Report probable de la LGV Montpellier-Perpignan : les élus pétitionnent
Alors que le quotidien Les Echos, paru ce matin, confirme les informations parues hier dans L’Usine nouvelle, annonçant le report à 2030, voire au-delà, du projet de ligne nouvelle Montpellier-Perpignan, plusieurs courriers, co-signés par les grands élus de la région, vont partir dans les jours qui viennent pour tenter de persuader le chef de l'Etat, et le Premier ministre, du bien-fondé de ce « chaînon manquant ». La commission Mobilité 21, présidée par Philippe Duron devrait, selon plusieurs sources concordantes, préconiser au gouvernement la création de la LGV Bordeaux-Toulouse, et le report d'autres lignes à grande vitesse, dont Montpellier-Perpignan.
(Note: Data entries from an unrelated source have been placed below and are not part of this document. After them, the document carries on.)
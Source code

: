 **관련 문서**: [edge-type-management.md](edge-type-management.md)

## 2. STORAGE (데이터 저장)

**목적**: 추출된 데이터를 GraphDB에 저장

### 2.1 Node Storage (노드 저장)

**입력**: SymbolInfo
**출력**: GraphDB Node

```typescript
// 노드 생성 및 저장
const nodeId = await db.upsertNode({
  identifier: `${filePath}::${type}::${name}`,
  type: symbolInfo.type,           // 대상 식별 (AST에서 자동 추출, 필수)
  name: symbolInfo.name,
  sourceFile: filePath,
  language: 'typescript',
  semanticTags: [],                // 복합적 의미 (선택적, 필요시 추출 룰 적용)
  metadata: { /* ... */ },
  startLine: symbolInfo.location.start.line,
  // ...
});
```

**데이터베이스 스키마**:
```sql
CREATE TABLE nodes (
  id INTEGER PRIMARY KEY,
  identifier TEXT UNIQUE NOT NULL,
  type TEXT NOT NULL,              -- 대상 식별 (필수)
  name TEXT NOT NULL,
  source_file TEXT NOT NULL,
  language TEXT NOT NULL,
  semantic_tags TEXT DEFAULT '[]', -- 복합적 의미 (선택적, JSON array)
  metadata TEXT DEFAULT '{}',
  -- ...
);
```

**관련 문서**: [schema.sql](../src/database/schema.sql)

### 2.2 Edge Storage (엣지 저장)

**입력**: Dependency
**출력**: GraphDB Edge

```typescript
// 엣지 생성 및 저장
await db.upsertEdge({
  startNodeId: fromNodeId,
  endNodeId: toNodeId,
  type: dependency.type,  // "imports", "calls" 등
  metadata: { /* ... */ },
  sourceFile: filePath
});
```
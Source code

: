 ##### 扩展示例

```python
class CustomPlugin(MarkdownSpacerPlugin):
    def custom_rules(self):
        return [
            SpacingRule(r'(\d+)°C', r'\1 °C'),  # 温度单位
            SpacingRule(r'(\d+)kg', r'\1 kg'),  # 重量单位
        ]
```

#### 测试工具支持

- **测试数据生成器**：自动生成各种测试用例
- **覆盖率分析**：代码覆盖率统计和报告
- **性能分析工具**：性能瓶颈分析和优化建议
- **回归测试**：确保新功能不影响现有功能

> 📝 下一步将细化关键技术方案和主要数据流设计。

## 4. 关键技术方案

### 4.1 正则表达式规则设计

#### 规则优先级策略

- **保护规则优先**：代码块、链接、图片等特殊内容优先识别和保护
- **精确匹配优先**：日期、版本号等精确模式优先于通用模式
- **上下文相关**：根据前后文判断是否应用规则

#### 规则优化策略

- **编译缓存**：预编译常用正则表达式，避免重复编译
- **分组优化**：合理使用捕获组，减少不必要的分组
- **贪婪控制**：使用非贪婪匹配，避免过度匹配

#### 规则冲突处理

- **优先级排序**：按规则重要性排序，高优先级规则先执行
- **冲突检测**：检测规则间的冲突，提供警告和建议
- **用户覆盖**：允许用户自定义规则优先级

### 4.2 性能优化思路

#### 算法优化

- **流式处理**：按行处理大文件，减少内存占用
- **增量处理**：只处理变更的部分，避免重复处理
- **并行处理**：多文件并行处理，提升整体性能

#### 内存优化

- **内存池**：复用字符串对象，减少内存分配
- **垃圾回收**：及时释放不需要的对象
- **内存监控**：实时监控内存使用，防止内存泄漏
La décision officielle sera annoncée le jeudi 27 juin. Le gouvernement s'appuiera sur les préconisations de la commission pour arrêter ses choix. La plupart des grands projets d'infrastructure n'étant pas, pour l'heure, financés, la probabilité est forte que l'avis de la commission soit suivi.
Pétitions
Sans attendre, le président du Comité des villes pour la grande vitesse, le sénateur-maire UMP de Béziers, Raymond Couderc (photo ci-contre), a rédigé un appel à l'adresse du gouvernement, qu'il fait circuler à la signature des élus concernés. Le président du conseil régional, Christian Bourquin, signataire de cet appel, a par ailleurs écrit, de son côté, au président de la République François Hollande et au Premier ministre Jean-Marc Ayrault. Dans le premier courrier, co-signé par les élus de gauche de la région, Christian Bourquin « lui exprime (sa) confiance et l'appelle à son implication personnelle sur ce dossier ». Le second courrier, adressé à Jean-Marc Ayrault, va être proposé à la signature de tous les membres du comité de pilotage de la ligne nouvelle Montpellier Perpignan, que Christian Bourquin copréside, aux côtés du préfet de région.